Instructions for the task:
From the entries below, please output exactly the lines starting at the one containing "- 拥有 k 个子节点的非叶节点将包含 k - 1 条记录。" and ending at the one containing "- B+树的叶节点之间通过双向链表链接。", both included.

══ Data for analysis ══

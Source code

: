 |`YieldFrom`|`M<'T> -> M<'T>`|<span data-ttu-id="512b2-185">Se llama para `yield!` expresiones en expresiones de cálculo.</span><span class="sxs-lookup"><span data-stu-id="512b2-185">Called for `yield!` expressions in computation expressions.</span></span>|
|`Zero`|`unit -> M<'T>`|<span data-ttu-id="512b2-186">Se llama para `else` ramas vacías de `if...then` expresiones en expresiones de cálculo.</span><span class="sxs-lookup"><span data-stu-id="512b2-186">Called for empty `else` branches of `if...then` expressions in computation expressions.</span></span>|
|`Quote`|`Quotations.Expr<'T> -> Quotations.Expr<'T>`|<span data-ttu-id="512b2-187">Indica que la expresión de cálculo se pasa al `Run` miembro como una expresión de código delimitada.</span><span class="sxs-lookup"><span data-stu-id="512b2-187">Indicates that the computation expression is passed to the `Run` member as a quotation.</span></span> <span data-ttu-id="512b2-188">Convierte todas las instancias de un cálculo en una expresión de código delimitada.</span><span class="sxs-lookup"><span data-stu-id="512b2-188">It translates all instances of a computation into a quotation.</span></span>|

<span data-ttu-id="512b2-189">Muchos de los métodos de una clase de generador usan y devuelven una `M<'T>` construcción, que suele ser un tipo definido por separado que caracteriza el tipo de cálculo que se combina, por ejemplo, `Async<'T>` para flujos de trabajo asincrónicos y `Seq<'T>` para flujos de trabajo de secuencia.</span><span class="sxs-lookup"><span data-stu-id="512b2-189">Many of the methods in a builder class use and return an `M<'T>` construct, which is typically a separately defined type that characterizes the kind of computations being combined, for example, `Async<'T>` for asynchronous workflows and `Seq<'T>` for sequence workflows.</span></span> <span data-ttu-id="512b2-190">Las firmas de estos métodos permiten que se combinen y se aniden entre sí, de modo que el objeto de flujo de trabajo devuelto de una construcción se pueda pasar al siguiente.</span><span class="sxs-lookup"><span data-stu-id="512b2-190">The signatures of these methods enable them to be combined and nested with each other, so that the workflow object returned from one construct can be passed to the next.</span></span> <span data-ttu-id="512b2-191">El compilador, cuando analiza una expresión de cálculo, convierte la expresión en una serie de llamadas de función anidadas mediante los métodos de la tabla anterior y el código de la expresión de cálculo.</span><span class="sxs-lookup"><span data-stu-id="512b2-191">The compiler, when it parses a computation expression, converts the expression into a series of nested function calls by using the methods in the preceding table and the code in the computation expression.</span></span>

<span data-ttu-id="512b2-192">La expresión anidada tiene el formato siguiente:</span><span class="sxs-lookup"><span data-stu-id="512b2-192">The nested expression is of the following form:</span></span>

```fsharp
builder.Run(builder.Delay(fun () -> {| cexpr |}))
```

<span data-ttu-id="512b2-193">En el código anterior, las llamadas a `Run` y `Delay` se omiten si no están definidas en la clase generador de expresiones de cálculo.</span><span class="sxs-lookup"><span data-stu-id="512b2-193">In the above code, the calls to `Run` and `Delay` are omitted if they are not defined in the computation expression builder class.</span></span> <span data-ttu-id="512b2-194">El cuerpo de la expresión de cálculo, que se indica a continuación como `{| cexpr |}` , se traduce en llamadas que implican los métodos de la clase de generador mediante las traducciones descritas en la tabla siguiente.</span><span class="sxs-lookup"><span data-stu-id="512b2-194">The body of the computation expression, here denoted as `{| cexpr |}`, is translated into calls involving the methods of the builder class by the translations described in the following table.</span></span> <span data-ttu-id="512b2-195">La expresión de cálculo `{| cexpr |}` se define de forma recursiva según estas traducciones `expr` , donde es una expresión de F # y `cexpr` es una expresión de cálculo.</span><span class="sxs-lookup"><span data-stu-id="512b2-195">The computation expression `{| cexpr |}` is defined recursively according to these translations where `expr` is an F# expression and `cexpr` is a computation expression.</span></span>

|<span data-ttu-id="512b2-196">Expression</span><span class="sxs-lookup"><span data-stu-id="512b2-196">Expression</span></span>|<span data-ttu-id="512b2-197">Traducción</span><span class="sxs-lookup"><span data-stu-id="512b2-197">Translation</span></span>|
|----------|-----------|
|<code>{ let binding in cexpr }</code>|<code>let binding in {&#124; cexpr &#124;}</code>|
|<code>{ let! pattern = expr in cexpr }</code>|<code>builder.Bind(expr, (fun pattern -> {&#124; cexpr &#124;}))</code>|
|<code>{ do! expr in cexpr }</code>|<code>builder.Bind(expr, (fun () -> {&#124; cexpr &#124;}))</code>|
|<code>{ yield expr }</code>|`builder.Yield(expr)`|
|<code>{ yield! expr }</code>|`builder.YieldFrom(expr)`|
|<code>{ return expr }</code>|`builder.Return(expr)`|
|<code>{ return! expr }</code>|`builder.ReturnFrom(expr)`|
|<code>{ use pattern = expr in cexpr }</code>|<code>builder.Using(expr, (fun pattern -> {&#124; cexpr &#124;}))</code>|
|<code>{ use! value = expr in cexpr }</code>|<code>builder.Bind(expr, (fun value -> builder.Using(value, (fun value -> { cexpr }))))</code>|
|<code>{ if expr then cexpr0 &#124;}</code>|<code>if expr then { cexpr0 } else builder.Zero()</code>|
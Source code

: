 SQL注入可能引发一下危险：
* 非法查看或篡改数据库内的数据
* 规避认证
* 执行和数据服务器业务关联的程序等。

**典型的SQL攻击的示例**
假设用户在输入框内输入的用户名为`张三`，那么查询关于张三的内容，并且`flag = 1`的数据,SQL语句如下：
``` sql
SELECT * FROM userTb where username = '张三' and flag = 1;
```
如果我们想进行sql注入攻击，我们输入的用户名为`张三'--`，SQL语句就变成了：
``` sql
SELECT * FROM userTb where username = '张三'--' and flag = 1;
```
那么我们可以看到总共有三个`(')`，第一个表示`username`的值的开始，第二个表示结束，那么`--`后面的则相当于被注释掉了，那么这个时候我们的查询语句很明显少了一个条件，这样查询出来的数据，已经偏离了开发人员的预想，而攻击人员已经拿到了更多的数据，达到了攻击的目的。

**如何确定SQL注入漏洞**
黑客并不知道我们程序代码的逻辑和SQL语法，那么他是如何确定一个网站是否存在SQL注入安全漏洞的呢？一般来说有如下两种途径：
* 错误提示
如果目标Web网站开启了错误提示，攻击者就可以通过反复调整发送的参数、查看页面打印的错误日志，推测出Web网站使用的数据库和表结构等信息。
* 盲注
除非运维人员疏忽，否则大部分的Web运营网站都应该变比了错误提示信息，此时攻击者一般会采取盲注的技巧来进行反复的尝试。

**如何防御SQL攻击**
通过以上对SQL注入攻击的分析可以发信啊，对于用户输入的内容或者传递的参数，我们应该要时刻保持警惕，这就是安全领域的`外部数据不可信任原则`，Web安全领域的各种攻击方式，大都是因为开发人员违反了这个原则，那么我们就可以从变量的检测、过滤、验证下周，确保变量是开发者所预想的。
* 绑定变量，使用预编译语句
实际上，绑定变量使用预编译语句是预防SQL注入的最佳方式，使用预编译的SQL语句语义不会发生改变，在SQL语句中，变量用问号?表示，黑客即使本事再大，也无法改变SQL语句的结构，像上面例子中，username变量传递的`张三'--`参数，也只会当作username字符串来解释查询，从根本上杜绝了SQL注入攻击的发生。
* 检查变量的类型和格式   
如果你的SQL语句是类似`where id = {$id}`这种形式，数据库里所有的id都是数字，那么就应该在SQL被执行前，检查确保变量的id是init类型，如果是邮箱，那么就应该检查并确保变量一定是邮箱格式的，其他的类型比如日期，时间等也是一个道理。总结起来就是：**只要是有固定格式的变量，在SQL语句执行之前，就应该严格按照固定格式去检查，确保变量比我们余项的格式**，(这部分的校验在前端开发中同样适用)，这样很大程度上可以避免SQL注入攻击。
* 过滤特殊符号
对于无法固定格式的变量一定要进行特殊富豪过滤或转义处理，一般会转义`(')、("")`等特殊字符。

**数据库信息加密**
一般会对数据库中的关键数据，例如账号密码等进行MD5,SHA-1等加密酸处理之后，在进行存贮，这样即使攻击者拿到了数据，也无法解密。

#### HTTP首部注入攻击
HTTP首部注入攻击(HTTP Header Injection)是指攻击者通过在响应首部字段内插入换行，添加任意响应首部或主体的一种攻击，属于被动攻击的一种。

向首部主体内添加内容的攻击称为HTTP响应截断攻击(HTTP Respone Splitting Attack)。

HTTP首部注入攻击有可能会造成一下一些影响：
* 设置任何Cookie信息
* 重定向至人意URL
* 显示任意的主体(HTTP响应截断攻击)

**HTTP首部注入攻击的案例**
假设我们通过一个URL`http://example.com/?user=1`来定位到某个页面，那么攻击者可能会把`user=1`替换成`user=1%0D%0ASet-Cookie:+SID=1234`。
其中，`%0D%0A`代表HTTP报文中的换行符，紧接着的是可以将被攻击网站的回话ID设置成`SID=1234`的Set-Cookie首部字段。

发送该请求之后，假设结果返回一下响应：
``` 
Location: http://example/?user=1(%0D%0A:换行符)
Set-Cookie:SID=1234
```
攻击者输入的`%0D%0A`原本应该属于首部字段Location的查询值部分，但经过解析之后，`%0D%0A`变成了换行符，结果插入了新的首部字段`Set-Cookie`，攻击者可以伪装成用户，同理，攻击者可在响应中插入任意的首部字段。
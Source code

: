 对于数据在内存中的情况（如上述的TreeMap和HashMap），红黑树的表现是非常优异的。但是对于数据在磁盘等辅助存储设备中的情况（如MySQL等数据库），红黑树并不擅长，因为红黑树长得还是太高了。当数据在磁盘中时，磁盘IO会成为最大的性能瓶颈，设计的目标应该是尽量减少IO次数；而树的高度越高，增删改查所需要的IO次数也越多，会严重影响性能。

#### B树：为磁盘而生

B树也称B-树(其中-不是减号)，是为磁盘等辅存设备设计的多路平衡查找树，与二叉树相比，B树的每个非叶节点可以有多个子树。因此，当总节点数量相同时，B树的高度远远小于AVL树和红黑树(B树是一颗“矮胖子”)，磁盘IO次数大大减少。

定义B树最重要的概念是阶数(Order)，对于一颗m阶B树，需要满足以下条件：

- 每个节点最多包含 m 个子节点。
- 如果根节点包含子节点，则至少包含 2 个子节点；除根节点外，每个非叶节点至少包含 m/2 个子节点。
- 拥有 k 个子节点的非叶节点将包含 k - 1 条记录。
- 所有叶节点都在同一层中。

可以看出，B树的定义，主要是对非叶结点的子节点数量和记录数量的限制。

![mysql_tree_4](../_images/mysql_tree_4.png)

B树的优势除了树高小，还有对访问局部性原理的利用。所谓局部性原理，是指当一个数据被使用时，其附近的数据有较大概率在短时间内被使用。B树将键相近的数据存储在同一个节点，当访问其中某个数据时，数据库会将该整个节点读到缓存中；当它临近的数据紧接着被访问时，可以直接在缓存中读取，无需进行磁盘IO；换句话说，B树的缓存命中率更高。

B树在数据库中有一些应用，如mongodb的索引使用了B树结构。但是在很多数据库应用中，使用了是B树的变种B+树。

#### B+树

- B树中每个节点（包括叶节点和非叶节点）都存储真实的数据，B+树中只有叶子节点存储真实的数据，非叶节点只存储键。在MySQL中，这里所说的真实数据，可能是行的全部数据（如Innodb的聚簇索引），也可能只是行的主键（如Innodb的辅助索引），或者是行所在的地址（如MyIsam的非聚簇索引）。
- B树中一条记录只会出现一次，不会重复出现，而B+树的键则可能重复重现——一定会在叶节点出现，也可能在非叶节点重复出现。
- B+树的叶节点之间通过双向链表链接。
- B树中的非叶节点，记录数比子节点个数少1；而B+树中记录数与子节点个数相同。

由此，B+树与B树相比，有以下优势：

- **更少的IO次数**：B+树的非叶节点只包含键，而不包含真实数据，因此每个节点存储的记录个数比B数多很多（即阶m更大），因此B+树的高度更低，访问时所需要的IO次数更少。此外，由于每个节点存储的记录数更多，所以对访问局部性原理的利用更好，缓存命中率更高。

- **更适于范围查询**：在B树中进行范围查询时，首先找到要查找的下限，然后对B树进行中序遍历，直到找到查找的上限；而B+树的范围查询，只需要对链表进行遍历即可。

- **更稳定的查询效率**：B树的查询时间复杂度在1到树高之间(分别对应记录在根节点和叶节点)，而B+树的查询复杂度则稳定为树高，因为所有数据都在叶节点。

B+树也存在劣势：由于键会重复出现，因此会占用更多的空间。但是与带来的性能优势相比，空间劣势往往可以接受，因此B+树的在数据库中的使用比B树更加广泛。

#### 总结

═══

Written answer:
- 拥有 k 个子节点的非叶节点将包含 k - 1 条记录。
- 所有叶节点都在同一层中。

可以看出，B树的定义，主要是对非叶结点的子节点数量和记录数量的限制。

![mysql_tree_4](../_images/mysql_tree_4.png)

B树的优势除了树高小，还有对访问局部性原理的利用。所谓局部性原理，是指当一个数据被使用时，其附近的数据有较大概率在短时间内被使用。B树将键相近的数据存储在同一个节点，当访问其中某个数据时，数据库会将该整个节点读到缓存中；当它临近的数据紧接着被访问时，可以直接在缓存中读取，无需进行磁盘IO；换句话说，B树的缓存命中率更高。

B树在数据库中有一些应用，如mongodb的索引使用了B树结构。但是在很多数据库应用中，使用了是B树的变种B+树。

#### B+树

- B树中每个节点（包括叶节点和非叶节点）都存储真实的数据，B+树中只有叶子节点存储真实的数据，非叶节点只存储键。在MySQL中，这里所说的真实数据，可能是行的全部数据（如Innodb的聚簇索引），也可能只是行的主键（如Innodb的辅助索引），或者是行所在的地址（如MyIsam的非聚簇索引）。
- B树中一条记录只会出现一次，不会重复出现，而B+树的键则可能重复重现——一定会在叶节点出现，也可能在非叶节点重复出现。
- B+树的叶节点之间通过双向链表链接。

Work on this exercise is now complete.